▶ [Data section]
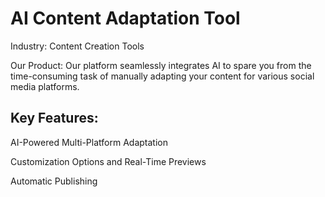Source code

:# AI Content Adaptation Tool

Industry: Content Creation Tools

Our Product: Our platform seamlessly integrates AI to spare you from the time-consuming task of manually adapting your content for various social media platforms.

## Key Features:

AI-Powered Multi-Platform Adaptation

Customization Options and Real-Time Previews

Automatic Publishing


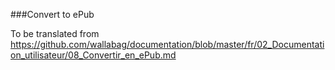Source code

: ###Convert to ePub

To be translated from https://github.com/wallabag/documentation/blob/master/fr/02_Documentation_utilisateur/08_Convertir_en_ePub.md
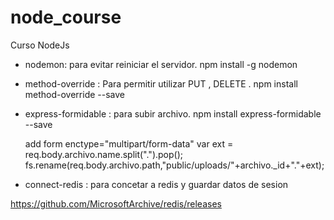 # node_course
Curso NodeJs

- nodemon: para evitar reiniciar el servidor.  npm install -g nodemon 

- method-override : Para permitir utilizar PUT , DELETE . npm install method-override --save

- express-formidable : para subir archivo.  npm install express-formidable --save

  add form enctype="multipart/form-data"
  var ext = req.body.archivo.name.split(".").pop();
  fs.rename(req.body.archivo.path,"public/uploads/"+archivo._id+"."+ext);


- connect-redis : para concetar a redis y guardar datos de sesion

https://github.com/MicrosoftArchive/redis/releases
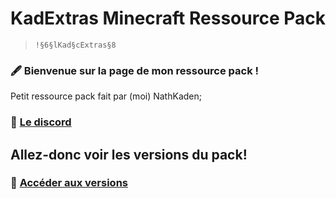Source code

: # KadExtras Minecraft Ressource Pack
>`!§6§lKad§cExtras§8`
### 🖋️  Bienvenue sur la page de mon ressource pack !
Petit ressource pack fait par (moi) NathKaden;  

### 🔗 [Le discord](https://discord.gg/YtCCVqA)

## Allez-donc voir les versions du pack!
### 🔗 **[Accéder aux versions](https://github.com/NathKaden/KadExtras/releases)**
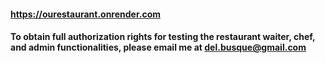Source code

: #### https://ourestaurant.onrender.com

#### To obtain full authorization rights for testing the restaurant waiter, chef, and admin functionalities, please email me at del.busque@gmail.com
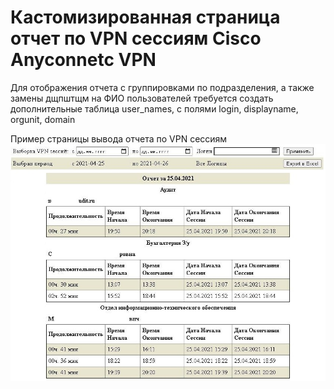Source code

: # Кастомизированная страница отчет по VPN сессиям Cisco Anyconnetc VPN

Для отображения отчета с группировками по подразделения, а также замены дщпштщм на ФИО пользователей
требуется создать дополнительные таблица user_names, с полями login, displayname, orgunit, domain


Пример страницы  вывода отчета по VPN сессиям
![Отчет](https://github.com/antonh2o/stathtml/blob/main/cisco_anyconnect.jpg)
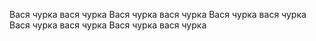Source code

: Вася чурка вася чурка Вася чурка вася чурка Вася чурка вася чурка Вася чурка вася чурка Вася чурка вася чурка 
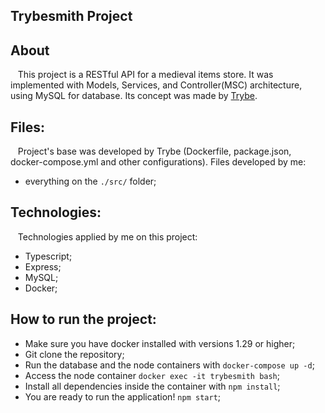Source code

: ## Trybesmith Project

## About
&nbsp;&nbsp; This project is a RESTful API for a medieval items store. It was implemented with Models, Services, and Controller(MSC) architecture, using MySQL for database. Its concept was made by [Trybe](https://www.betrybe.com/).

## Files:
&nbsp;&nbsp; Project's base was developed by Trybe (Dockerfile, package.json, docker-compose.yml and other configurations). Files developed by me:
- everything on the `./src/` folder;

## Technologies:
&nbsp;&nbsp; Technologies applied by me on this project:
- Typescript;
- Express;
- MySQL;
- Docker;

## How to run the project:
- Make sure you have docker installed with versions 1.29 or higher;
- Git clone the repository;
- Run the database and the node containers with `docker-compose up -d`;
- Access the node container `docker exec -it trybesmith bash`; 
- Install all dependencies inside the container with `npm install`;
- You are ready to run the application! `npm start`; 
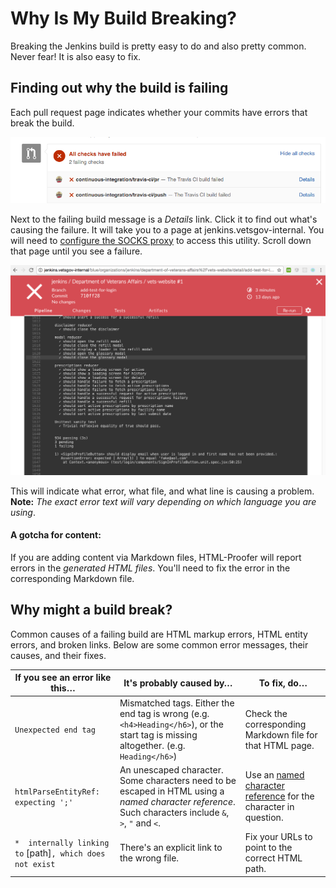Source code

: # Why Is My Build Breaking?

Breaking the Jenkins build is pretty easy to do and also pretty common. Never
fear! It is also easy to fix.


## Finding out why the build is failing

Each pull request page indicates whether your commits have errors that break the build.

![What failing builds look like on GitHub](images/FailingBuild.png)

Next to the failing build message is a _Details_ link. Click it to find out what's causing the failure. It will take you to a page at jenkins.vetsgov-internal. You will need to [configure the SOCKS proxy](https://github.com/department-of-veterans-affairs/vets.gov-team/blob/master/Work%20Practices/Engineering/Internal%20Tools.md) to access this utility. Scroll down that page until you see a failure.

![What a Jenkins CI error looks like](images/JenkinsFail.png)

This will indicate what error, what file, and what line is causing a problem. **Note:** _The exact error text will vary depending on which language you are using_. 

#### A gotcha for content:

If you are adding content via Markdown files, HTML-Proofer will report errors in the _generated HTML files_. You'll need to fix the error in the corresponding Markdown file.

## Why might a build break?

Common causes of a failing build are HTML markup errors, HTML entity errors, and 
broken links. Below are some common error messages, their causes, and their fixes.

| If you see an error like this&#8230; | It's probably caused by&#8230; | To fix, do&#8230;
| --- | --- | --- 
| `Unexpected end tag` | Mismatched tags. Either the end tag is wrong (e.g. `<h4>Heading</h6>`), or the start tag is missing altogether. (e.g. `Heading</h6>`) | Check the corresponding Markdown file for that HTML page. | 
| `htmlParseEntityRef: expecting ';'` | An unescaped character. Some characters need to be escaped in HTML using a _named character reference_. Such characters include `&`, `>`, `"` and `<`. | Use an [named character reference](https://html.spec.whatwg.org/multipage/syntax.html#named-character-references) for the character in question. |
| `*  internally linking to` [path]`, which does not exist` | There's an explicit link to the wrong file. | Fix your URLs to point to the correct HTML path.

* * *

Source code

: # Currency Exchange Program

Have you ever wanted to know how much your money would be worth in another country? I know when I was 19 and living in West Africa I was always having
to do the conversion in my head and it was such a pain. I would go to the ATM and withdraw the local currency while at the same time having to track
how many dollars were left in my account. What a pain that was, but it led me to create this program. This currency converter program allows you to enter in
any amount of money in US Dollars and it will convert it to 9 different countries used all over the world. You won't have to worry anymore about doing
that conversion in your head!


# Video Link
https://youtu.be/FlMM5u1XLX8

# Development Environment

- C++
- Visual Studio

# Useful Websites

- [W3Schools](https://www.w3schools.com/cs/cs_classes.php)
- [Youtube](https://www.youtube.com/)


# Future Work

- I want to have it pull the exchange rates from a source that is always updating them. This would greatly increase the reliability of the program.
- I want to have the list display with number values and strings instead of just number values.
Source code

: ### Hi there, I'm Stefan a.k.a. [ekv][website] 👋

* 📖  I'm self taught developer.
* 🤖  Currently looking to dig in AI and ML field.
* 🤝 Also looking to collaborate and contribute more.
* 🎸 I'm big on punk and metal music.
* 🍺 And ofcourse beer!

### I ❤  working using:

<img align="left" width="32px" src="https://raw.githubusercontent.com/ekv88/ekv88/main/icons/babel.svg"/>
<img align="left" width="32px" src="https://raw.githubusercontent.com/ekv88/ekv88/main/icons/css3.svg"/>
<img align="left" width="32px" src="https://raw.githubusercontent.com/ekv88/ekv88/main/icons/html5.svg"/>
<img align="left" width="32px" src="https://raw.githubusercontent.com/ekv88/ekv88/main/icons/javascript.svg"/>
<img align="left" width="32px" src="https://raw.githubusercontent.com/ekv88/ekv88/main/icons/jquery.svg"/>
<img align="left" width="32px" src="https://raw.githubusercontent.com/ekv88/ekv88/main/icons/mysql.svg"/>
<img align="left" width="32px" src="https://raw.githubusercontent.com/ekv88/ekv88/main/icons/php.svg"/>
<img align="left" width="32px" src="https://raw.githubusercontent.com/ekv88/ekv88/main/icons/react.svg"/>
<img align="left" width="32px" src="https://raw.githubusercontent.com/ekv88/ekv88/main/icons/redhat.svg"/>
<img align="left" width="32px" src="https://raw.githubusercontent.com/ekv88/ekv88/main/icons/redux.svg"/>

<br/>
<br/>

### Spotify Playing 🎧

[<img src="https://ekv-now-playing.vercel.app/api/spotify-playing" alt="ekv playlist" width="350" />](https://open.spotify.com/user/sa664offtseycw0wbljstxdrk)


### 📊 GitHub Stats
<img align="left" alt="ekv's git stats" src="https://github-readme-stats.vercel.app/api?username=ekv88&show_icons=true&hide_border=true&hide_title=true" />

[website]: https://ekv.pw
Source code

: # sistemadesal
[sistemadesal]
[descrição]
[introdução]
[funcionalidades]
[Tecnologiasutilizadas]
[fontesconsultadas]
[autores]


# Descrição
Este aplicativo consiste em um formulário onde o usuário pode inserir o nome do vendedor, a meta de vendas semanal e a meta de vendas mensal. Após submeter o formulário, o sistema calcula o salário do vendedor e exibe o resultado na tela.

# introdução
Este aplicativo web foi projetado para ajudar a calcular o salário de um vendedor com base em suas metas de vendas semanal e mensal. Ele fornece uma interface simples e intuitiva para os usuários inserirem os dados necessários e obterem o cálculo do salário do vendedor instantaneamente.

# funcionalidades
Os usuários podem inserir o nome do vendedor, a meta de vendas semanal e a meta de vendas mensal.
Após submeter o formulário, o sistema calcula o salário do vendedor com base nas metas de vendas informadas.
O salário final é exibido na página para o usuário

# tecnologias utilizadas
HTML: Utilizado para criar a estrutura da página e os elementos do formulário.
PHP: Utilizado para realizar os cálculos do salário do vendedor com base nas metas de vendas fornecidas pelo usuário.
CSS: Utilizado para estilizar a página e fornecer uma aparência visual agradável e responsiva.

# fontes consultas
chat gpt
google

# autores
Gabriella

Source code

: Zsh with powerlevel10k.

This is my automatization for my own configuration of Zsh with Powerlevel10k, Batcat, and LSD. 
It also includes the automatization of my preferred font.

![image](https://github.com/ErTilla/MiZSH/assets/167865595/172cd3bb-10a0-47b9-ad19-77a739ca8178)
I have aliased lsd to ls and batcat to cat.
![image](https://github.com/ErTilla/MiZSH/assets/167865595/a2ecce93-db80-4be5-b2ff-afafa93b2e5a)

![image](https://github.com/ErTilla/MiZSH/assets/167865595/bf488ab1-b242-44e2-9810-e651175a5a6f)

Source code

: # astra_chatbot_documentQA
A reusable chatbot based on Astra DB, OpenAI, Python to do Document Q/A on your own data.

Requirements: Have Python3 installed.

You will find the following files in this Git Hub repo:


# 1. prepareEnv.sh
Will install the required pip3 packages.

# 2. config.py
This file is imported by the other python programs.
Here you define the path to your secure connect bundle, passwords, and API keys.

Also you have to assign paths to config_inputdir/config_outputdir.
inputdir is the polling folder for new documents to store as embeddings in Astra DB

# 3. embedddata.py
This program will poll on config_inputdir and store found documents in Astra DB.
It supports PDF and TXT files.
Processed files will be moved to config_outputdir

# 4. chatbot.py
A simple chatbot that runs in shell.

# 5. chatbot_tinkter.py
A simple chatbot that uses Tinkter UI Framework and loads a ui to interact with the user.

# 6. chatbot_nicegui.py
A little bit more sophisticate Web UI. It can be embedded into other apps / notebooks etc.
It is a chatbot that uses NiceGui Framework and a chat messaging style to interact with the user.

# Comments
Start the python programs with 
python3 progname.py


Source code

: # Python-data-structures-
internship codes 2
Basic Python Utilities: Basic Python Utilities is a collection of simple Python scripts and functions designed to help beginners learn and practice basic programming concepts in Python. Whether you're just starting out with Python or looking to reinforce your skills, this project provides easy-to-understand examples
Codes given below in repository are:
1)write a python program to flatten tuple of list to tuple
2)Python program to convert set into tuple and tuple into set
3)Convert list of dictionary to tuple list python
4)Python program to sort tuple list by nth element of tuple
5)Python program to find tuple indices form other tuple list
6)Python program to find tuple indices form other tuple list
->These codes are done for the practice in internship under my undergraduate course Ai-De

---

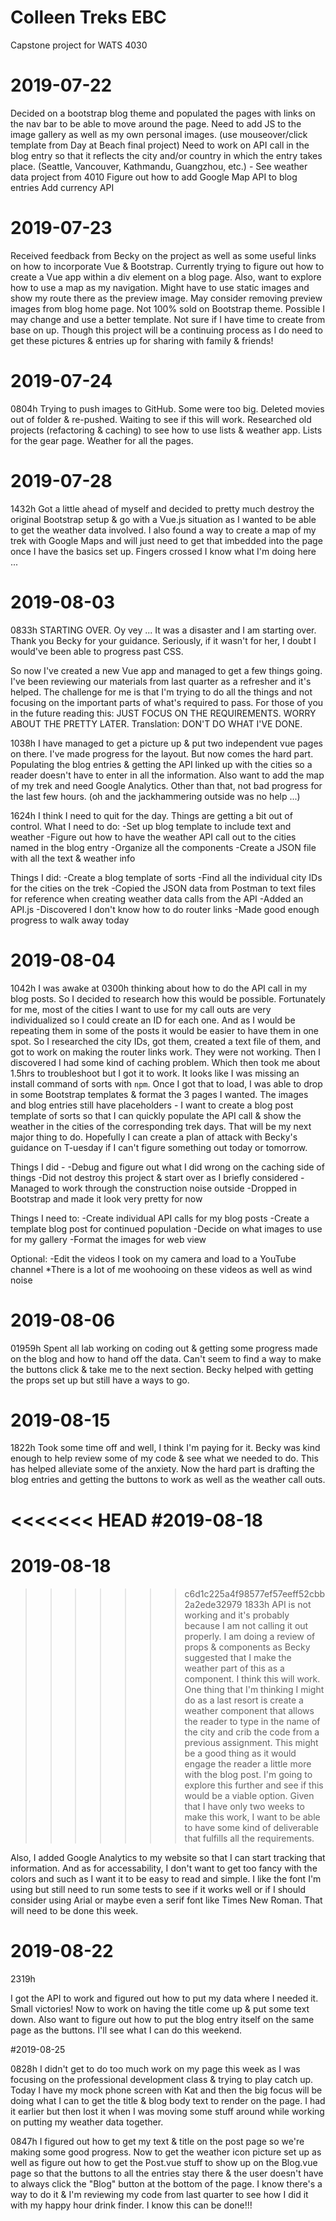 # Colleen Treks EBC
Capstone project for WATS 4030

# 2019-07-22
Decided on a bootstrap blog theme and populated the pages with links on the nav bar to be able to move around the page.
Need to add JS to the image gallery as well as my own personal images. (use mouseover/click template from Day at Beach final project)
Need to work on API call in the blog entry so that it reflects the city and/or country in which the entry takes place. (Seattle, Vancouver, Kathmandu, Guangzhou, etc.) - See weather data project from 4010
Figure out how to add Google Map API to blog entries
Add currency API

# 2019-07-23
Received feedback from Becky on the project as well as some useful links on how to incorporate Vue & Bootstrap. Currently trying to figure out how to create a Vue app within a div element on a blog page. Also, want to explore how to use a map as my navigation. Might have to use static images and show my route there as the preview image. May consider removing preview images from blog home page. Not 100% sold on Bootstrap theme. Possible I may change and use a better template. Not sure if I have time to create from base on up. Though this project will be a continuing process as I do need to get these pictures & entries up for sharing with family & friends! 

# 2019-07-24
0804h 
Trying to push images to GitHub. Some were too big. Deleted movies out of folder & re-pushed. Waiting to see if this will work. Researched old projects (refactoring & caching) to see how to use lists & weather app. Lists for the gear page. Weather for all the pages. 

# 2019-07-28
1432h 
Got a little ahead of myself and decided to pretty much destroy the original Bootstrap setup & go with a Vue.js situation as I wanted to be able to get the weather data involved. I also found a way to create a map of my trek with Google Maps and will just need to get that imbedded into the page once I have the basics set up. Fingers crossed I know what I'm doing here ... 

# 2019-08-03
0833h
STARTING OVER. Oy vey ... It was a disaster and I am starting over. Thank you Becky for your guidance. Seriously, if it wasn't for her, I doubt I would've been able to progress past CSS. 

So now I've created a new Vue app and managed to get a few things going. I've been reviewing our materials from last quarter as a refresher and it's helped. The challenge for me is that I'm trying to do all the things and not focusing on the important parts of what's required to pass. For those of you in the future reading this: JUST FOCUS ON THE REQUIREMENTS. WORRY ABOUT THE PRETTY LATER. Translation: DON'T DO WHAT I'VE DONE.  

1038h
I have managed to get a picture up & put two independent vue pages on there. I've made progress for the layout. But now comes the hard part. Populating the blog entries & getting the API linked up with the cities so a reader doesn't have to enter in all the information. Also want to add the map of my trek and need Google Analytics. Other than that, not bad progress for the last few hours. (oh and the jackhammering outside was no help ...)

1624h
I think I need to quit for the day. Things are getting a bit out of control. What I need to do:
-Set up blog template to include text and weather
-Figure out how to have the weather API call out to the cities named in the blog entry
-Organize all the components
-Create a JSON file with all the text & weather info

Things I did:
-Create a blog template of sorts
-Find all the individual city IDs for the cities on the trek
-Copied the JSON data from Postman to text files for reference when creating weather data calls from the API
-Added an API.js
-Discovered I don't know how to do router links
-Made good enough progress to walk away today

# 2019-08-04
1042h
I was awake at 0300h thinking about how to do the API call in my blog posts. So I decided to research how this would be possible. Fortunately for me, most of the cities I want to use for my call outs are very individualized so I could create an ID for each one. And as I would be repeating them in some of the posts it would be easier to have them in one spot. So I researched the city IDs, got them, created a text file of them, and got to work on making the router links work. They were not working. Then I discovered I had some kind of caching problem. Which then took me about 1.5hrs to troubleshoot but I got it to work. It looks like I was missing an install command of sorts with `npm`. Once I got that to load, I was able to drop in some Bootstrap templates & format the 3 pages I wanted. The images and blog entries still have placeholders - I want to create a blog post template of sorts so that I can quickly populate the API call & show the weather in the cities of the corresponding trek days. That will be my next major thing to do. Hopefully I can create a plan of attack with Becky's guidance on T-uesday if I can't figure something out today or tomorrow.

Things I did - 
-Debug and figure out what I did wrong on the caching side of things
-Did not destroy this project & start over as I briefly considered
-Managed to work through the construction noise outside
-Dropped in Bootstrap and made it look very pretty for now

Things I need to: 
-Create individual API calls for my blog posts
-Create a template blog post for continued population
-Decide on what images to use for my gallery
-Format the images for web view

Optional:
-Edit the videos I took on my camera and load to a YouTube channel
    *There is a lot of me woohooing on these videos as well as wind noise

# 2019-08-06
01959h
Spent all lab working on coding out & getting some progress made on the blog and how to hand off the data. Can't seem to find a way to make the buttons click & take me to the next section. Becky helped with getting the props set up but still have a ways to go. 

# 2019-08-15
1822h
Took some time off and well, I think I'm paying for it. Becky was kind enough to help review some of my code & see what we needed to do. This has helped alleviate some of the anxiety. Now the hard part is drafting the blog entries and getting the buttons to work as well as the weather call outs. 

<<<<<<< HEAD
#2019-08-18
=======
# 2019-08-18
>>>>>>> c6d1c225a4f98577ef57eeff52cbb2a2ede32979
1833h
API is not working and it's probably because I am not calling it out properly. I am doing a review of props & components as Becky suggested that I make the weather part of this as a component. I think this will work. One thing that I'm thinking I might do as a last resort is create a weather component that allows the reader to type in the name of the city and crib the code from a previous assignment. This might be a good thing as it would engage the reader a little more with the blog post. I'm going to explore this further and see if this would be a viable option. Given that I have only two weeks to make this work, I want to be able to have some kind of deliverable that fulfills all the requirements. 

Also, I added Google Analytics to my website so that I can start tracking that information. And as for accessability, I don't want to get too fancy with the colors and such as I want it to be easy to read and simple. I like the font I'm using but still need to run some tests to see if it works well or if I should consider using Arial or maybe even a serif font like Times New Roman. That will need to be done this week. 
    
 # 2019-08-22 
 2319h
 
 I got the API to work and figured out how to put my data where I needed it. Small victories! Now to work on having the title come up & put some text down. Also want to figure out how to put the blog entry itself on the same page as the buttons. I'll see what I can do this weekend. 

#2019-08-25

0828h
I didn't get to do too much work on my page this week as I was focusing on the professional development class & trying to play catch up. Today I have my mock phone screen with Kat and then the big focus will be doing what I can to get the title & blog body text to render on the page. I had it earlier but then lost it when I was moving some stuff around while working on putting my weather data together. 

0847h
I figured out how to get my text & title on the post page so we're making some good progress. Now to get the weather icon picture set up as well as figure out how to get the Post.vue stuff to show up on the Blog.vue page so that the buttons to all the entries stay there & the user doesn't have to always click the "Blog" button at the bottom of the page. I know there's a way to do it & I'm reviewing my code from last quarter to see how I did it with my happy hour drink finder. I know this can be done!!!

▶ [Required work] With the pictures removed, print only the lines starting at the line that has "## How to run" and ending at the line that has "My Build Breaking?", both ends included, exactly as they stand above.

▶ [Output below]
## How to run the project:
- Make sure you have docker installed with versions 1.29 or higher;
- Git clone the repository;
- Run the database and the node containers with `docker-compose up -d`;
- Access the node container `docker exec -it trybesmith bash`; 
- Install all dependencies inside the container with `npm install`;
- You are ready to run the application! `npm start`; 
Source code

: # Why Is My Build Breaking?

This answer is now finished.